- **Goal of the exercise**:
Go through the following data and transcribe exactly the stretch of lines from the one holding "18+ | [Join Here](https://t.me/joinchat/Eyf1L5kpN4tkZTA9)" to the one holding "Bangalore Rural |", both included.

- **Supplied records**:

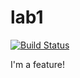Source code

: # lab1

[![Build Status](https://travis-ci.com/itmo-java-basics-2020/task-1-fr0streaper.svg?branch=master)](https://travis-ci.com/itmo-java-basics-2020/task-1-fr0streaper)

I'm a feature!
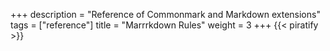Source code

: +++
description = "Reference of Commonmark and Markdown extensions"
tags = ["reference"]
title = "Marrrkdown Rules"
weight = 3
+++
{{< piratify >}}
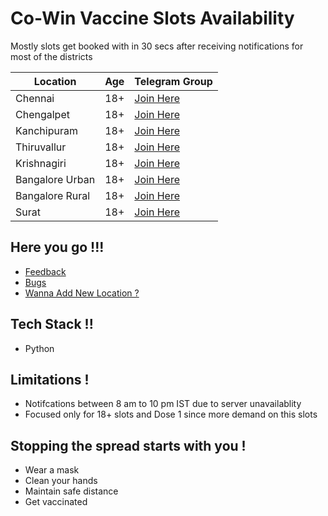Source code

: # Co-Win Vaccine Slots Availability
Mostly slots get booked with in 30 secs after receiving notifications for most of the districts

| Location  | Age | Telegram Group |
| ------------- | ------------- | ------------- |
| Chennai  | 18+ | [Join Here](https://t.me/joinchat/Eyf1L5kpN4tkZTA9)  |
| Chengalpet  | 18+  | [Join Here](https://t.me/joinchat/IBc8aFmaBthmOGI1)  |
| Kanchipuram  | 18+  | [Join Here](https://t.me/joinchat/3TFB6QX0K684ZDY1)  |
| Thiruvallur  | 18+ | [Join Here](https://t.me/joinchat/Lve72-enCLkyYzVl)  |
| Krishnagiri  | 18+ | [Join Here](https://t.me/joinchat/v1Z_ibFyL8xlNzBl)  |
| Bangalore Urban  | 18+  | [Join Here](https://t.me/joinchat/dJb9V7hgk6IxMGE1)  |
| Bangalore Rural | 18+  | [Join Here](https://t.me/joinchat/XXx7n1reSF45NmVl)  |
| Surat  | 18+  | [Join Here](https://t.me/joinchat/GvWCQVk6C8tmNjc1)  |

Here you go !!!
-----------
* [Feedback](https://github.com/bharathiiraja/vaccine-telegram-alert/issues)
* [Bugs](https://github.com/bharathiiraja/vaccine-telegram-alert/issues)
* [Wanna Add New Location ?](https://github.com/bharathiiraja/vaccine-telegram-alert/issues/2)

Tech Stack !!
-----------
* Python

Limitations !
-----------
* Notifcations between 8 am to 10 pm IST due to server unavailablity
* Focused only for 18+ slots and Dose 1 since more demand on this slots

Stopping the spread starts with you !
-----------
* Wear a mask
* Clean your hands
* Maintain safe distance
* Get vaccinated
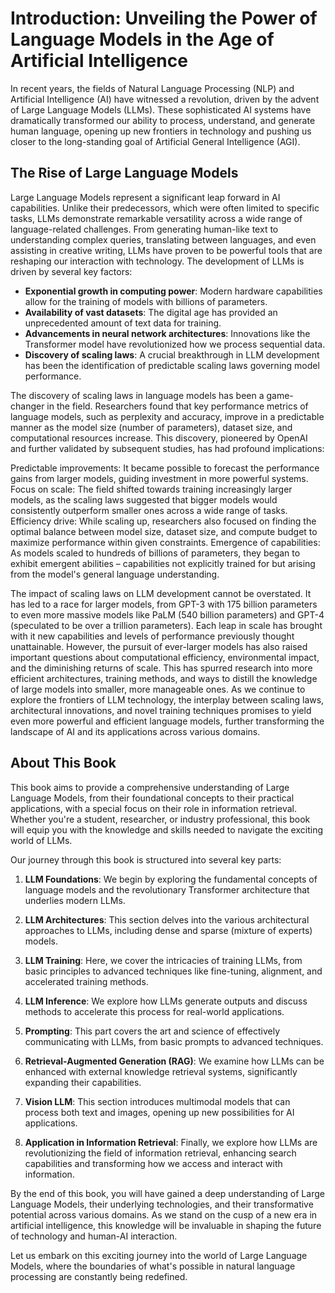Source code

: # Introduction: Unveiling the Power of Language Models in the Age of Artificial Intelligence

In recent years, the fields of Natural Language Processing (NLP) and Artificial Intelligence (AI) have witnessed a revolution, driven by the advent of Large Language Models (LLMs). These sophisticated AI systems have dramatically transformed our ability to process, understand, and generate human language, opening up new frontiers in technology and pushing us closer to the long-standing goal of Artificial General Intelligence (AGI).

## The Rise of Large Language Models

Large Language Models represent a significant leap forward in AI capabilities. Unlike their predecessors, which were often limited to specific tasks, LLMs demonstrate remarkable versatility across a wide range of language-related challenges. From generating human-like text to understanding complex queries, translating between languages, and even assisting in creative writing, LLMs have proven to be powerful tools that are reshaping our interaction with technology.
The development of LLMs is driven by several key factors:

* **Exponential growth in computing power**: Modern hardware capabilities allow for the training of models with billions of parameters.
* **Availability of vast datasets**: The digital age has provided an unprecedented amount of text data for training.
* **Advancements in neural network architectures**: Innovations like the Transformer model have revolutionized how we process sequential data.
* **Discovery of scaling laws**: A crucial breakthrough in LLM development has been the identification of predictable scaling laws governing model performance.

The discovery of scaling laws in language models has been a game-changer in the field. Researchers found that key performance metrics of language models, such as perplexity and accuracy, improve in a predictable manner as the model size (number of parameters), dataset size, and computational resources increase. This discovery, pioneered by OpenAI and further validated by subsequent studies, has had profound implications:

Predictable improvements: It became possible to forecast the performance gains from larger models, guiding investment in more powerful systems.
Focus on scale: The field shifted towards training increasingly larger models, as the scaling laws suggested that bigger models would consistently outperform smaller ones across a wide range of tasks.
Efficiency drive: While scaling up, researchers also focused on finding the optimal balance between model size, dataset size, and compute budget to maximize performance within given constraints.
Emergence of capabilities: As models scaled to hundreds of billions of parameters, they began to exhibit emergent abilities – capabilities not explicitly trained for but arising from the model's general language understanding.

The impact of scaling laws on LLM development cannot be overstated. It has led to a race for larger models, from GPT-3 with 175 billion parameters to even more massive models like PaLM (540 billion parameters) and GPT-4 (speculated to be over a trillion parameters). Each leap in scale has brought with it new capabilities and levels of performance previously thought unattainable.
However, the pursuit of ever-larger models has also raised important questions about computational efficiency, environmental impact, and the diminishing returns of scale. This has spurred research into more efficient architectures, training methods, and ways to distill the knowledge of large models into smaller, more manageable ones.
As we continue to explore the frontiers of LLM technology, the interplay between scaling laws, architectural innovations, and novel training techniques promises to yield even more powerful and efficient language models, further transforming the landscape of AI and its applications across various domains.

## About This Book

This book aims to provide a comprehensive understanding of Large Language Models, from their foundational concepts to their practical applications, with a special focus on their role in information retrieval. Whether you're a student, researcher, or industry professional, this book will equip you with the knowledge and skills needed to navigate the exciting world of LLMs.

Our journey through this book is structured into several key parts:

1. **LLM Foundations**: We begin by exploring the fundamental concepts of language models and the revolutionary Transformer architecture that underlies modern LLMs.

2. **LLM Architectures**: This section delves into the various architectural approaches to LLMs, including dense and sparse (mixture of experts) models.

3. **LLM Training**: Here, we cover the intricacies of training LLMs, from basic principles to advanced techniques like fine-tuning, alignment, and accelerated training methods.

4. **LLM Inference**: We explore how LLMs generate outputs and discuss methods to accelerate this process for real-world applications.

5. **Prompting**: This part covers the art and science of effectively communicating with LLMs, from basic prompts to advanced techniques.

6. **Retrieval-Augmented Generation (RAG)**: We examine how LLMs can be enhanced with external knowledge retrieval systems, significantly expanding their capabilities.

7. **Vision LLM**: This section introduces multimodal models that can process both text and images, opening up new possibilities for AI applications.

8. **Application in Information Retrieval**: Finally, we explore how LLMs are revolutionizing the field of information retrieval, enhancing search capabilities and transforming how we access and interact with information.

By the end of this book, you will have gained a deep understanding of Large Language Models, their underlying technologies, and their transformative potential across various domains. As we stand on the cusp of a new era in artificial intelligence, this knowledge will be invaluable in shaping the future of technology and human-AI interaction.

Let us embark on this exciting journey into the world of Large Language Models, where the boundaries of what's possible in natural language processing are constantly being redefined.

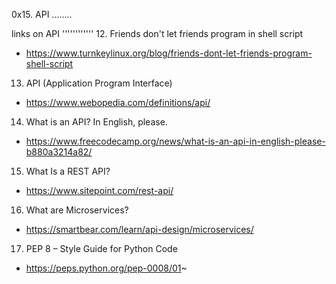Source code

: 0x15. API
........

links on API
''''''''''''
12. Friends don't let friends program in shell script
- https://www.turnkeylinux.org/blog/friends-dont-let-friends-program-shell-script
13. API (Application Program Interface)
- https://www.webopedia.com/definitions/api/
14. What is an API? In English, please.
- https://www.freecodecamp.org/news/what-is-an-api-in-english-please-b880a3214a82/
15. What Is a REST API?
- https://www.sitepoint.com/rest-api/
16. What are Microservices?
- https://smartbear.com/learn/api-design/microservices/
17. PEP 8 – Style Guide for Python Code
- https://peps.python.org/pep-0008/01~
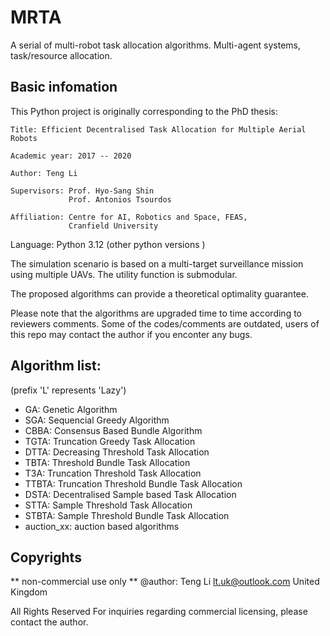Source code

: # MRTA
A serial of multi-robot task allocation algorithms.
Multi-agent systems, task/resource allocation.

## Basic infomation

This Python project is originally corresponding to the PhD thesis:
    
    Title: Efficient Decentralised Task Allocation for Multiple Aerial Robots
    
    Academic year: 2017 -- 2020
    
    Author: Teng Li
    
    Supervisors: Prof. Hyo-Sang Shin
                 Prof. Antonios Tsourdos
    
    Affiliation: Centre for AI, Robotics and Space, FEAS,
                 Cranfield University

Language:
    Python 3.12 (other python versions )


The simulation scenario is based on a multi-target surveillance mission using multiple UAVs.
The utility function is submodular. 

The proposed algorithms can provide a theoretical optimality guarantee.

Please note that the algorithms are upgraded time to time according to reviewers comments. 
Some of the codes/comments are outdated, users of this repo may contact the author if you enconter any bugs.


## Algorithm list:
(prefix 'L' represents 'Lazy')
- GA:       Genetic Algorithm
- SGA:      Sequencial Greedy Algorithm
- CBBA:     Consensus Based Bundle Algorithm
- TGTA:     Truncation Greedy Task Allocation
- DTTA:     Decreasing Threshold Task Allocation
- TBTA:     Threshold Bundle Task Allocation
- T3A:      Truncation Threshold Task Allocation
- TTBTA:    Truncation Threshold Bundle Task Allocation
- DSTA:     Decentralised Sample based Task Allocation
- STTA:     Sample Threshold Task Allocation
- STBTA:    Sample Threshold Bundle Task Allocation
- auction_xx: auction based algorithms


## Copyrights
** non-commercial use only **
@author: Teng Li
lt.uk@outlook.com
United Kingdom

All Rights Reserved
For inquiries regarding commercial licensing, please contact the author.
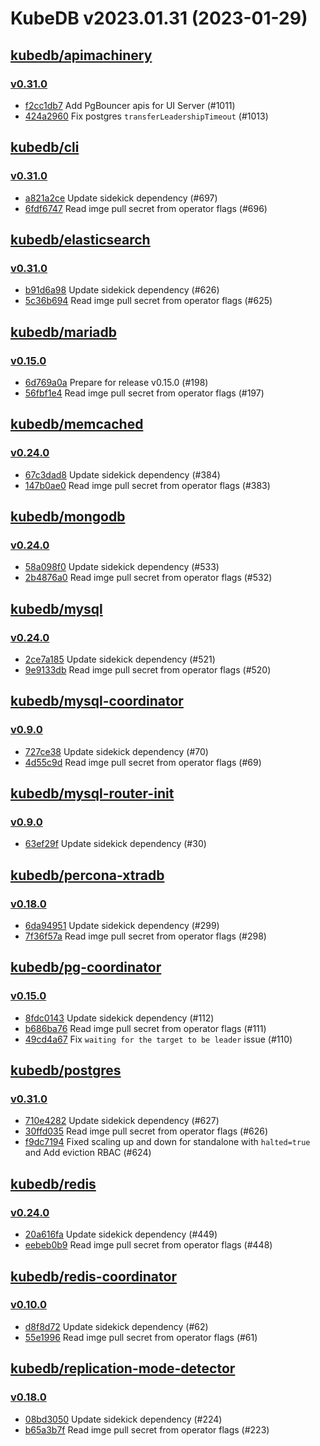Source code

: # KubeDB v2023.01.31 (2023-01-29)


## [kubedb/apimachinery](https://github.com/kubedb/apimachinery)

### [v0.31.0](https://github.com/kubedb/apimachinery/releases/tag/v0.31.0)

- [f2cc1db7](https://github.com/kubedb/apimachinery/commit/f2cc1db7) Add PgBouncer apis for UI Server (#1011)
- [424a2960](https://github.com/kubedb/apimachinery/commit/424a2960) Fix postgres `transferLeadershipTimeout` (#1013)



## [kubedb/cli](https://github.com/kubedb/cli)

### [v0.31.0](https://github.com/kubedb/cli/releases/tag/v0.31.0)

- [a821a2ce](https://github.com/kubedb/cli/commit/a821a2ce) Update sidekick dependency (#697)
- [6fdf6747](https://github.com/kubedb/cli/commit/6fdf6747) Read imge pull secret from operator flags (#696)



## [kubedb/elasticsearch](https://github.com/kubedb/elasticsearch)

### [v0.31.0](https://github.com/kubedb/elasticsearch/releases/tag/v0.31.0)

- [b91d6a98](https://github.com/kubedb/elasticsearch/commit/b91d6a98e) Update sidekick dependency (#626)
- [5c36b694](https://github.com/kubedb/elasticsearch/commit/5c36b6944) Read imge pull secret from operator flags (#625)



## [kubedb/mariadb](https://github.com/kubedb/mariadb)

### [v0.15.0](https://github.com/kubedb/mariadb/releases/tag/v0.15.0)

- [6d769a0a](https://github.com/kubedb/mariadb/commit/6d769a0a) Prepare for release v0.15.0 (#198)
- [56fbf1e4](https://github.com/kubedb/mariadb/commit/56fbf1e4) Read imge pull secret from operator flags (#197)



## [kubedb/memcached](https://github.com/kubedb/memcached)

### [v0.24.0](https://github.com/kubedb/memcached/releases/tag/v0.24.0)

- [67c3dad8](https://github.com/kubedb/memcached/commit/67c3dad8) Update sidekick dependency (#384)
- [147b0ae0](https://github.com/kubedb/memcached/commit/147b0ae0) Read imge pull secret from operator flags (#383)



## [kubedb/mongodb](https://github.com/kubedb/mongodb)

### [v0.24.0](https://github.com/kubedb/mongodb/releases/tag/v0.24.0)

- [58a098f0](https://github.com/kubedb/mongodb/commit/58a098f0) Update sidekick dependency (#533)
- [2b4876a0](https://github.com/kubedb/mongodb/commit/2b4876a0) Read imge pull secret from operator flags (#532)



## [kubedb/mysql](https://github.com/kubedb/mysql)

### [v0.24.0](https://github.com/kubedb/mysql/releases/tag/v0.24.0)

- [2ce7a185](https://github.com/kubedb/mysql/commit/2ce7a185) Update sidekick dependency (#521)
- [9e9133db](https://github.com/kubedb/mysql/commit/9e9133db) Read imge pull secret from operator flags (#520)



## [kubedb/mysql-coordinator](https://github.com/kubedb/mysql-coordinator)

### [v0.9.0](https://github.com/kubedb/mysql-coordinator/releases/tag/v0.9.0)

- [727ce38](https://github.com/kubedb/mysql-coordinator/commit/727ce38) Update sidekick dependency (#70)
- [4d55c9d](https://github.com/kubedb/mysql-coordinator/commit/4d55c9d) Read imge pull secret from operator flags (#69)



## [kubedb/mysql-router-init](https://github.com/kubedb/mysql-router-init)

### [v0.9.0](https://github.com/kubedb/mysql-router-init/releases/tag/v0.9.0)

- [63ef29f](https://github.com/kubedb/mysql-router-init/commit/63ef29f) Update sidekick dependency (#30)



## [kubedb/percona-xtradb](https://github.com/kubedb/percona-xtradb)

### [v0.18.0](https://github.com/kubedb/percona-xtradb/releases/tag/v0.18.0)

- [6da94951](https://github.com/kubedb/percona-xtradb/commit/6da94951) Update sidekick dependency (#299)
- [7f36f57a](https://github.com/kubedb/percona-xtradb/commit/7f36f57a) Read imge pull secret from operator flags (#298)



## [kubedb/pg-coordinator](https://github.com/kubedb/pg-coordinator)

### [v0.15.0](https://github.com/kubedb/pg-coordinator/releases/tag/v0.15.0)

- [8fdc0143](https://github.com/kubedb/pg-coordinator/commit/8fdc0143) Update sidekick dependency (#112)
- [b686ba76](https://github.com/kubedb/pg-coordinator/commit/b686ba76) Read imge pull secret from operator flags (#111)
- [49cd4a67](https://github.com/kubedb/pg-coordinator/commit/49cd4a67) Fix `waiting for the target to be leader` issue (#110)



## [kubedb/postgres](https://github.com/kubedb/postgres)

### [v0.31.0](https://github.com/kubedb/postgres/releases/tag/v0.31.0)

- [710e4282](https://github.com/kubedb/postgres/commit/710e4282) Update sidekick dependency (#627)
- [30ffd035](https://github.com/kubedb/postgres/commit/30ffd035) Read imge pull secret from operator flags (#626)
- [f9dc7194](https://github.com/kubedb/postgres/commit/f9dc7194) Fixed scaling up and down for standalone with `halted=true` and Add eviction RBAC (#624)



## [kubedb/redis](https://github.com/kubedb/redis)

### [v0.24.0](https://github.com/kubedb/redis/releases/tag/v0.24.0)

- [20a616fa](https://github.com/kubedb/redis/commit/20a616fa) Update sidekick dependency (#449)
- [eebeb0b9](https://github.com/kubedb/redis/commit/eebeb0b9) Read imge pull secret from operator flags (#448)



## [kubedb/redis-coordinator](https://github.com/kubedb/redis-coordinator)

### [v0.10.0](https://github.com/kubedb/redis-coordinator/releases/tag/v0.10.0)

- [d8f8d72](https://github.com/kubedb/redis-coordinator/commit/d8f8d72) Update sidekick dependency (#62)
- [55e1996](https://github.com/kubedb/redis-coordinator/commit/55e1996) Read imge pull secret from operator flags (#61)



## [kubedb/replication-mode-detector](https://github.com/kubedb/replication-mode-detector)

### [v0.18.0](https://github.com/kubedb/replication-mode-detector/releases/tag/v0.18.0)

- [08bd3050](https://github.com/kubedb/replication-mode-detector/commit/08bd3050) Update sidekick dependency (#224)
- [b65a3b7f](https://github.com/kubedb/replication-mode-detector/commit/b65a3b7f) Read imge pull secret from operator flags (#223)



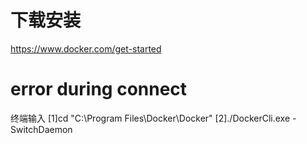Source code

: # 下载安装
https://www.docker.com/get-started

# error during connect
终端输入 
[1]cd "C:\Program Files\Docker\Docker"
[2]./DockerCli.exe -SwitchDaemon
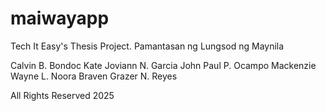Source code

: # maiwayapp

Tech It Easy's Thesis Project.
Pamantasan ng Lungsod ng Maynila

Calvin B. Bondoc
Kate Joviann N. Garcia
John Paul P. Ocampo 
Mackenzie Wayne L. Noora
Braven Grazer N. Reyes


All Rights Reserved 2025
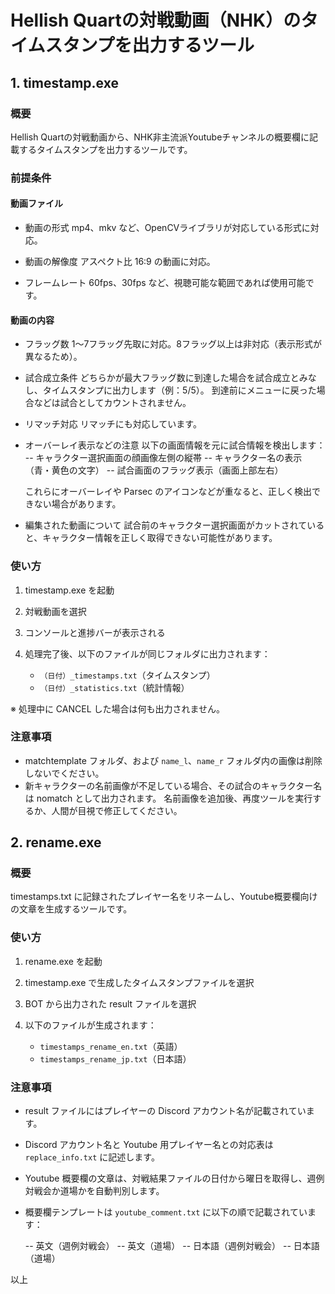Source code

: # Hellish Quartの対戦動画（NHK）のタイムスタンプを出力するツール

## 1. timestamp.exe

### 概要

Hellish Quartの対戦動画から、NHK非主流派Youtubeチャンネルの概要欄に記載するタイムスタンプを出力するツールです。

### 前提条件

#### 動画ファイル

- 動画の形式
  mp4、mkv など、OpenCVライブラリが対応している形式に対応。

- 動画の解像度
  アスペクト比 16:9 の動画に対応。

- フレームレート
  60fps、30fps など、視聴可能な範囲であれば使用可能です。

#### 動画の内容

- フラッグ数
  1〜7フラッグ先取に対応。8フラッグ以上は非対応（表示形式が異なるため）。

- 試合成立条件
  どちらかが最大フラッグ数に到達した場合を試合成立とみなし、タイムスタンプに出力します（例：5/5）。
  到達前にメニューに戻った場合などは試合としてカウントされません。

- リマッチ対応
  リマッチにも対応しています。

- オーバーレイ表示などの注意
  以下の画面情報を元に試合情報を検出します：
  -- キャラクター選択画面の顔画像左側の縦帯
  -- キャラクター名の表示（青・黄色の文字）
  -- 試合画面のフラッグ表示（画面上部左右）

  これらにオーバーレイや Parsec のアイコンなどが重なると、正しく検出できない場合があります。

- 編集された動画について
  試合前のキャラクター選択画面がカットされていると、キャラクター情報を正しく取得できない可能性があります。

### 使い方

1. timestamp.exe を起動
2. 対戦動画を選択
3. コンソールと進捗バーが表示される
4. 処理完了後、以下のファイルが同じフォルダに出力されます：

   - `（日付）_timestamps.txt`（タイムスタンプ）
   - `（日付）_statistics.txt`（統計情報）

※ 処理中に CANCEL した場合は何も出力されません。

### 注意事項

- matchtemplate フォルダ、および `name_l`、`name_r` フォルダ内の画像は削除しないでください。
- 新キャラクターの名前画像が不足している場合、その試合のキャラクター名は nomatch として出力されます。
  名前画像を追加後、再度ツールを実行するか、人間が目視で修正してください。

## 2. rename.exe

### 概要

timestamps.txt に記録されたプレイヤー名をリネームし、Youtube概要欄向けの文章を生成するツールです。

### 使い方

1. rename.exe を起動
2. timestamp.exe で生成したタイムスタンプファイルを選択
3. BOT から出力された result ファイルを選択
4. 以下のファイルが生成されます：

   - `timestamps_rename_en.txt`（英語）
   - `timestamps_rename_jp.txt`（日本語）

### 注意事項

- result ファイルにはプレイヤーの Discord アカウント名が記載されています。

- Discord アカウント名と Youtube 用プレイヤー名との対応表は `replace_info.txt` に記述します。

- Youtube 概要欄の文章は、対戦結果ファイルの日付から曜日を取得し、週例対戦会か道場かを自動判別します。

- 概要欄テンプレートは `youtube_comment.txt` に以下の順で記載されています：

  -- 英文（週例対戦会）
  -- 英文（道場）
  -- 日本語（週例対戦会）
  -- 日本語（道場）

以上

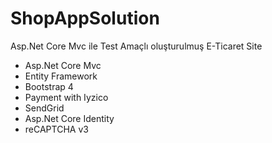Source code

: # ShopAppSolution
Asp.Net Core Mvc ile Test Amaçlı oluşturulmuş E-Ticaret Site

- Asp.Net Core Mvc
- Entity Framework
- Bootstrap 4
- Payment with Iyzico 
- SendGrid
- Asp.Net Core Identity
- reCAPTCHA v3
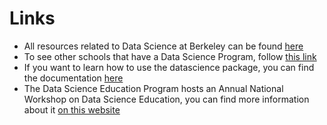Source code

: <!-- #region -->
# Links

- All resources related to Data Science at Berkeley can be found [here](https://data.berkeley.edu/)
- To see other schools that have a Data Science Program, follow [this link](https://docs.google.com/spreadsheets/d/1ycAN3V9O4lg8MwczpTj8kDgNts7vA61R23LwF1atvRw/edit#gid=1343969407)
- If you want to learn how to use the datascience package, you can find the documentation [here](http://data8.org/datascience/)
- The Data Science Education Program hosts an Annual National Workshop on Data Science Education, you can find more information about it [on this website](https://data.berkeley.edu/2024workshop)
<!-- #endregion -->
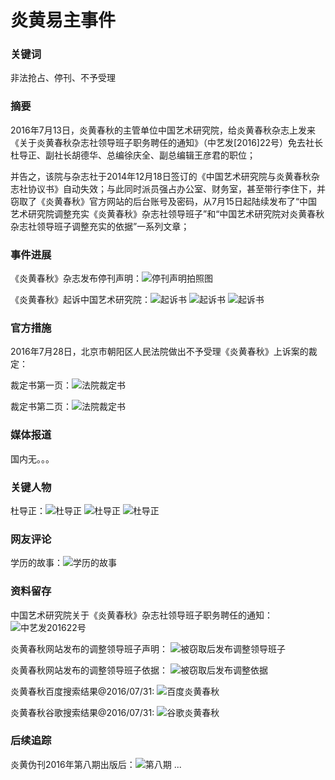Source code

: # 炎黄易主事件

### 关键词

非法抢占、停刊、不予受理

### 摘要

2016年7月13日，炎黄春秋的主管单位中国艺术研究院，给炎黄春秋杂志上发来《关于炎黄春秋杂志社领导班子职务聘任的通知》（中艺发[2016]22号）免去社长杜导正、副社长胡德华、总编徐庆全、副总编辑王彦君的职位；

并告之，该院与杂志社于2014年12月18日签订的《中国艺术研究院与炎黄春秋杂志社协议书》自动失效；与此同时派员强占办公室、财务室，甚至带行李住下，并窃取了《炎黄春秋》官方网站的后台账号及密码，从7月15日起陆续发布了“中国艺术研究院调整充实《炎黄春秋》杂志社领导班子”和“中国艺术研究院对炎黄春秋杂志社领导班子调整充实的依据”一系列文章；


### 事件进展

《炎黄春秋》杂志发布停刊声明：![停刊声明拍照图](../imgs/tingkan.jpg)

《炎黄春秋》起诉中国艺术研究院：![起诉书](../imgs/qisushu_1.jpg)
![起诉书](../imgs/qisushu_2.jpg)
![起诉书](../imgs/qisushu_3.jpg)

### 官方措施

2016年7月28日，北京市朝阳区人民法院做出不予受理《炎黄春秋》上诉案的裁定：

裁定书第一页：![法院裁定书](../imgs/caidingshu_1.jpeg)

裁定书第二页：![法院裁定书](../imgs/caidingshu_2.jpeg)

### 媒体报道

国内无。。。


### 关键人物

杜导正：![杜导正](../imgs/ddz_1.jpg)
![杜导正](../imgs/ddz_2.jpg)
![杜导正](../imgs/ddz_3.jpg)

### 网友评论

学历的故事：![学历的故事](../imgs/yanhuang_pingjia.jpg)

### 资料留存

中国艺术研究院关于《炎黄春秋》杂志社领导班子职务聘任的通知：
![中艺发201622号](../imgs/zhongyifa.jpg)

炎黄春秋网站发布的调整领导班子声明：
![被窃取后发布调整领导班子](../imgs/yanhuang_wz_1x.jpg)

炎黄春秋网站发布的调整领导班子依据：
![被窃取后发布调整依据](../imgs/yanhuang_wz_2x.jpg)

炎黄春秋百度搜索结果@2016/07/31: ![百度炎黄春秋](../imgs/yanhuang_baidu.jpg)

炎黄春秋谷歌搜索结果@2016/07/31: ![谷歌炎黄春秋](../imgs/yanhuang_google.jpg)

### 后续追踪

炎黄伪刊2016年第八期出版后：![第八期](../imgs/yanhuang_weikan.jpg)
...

- **Answer section**:
| Chennai  | 18+ | [Join Here](https://t.me/joinchat/Eyf1L5kpN4tkZTA9)  |
| Chengalpet  | 18+  | [Join Here](https://t.me/joinchat/IBc8aFmaBthmOGI1)  |
| Kanchipuram  | 18+  | [Join Here](https://t.me/joinchat/3TFB6QX0K684ZDY1)  |
| Thiruvallur  | 18+ | [Join Here](https://t.me/joinchat/Lve72-enCLkyYzVl)  |
| Krishnagiri  | 18+ | [Join Here](https://t.me/joinchat/v1Z_ibFyL8xlNzBl)  |
| Bangalore Urban  | 18+  | [Join Here](https://t.me/joinchat/dJb9V7hgk6IxMGE1)  |
| Bangalore Rural | 18+  | [Join Here](https://t.me/joinchat/XXx7n1reSF45NmVl)  |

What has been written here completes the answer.